## Task prompt
Search the records for the word "small" and pick out every line that has it.

(Dataset entries)
☆ ☆ ☆ ☆ ☆ ☆ ☆
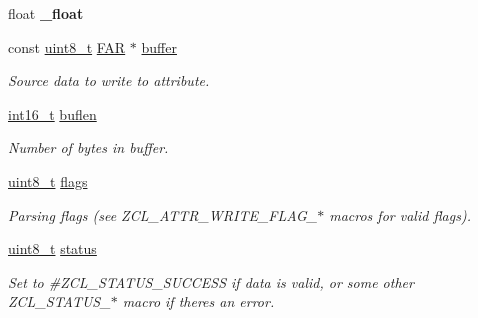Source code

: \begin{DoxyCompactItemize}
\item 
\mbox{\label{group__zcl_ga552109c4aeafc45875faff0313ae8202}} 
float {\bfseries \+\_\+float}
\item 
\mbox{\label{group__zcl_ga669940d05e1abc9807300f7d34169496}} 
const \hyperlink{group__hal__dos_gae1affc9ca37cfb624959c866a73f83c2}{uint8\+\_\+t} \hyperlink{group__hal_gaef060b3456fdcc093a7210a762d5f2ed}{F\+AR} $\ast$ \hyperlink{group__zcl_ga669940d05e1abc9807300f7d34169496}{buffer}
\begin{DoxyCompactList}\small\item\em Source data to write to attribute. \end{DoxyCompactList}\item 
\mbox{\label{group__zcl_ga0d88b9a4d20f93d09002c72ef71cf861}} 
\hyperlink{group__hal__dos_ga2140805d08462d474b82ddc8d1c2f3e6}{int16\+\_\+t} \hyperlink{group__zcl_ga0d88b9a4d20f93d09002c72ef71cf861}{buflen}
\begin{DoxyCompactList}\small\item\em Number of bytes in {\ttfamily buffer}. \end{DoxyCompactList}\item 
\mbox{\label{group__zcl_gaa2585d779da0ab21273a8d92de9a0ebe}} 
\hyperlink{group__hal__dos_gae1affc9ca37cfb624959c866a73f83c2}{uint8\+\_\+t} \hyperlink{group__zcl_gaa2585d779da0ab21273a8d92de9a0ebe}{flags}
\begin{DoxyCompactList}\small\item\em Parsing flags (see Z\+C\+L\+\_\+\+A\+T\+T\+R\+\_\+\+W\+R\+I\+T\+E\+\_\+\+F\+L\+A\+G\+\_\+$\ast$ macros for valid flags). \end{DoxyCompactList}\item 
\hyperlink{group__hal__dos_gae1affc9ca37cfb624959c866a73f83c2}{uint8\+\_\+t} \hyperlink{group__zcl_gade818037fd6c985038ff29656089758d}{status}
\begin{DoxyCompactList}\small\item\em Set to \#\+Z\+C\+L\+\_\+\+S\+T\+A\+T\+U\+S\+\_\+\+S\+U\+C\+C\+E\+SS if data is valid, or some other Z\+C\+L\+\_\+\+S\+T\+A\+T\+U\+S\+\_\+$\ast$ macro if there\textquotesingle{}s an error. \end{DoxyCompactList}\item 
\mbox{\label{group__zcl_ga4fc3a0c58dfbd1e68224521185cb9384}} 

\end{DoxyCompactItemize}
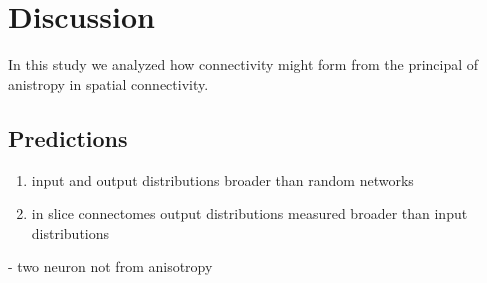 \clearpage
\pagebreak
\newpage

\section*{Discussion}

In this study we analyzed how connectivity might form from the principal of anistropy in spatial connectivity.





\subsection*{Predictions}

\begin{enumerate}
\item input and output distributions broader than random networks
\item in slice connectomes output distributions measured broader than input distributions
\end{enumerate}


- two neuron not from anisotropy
☆ ☆ ☆ ☆ ☆ ☆ ☆
## Solution
\begin{DoxyCompactList}\small\item\em Source data to write to attribute. \end{DoxyCompactList}\item 
\begin{DoxyCompactList}\small\item\em Number of bytes in {\ttfamily buffer}. \end{DoxyCompactList}\item 
\begin{DoxyCompactList}\small\item\em Parsing flags (see Z\+C\+L\+\_\+\+A\+T\+T\+R\+\_\+\+W\+R\+I\+T\+E\+\_\+\+F\+L\+A\+G\+\_\+$\ast$ macros for valid flags). \end{DoxyCompactList}\item 
\begin{DoxyCompactList}\small\item\em Set to \#\+Z\+C\+L\+\_\+\+S\+T\+A\+T\+U\+S\+\_\+\+S\+U\+C\+C\+E\+SS if data is valid, or some other Z\+C\+L\+\_\+\+S\+T\+A\+T\+U\+S\+\_\+$\ast$ macro if there\textquotesingle{}s an error. \end{DoxyCompactList}\item 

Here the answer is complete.